__Exercise goal__. The exercise asks you to copy every line below in which "mosaic" appears.

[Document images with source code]
● ● ● ● ●

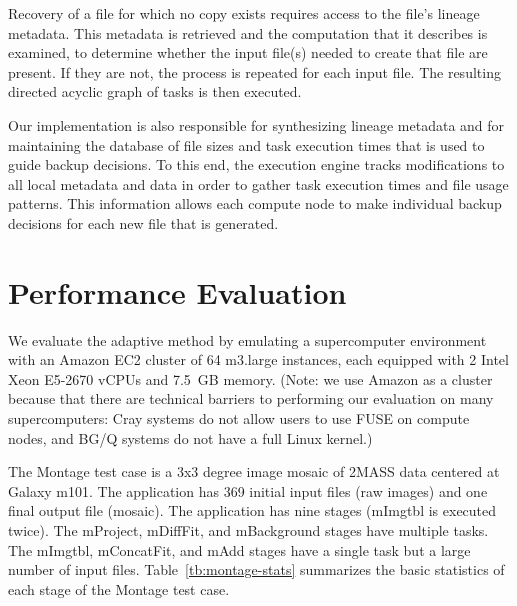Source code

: \documentclass{sig-alternate}
\newcommand{\katznote}[1]{ {\textcolor{blue}    { ***Dan:      #1 }}}
\newcommand{\zhaonote}[1]{{\textcolor{cyan}    { ***Zhao:      #1 }}}
\newcommand{\katznote}[1]{}
\newcommand{\zhaonote}[1]{}
\begin{document}
Recovery of a file for which no copy exists requires access to the file's lineage metadata.
This metadata is retrieved and the computation that it describes is examined, to
determine whether the input file(s) needed to create that file are present. If they are not, the process is repeated for each input file.
The resulting directed acyclic graph of tasks is then executed.

Our implementation is also responsible for synthesizing lineage metadata and for
maintaining the database of file sizes and task execution times that is
used to guide backup decisions. To this end, the execution engine tracks modifications to all
local metadata and data
in order to gather task execution times and file usage patterns.
This information allows each compute node to make individual backup decisions for each new
file that is generated.



\section{Performance Evaluation}
\label{sec:Perf}
We evaluate the adaptive method by emulating a supercomputer environment with an Amazon EC2 cluster of 64 m3.large instances, each equipped with 2 Intel Xeon E5-2670 vCPUs and 7.5~GB memory.  (Note: we use Amazon as a cluster because that there are technical barriers to performing our evaluation on many supercomputers: Cray systems do not allow users to use FUSE on compute nodes, and BG/Q systems do not have a full Linux kernel.)

The Montage test case is a 3x3 degree image mosaic of 2MASS data centered at Galaxy m101. 
The application has 369 initial input files (raw images) and one final output file (mosaic). 
The application has nine stages (mImgtbl is executed twice). 
The mProject, mDiffFit, and mBackground stages have multiple tasks. 
The mImgtbl, mConcatFit, and mAdd stages have a single task but a large number of input files. 
Table~\ref{tb:montage-stats} summarizes the basic statistics of each stage of the Montage test case.
\end{document}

● ● ● ● ●

__Reply__.
The Montage test case is a 3x3 degree image mosaic of 2MASS data centered at Galaxy m101. 
The application has 369 initial input files (raw images) and one final output file (mosaic). 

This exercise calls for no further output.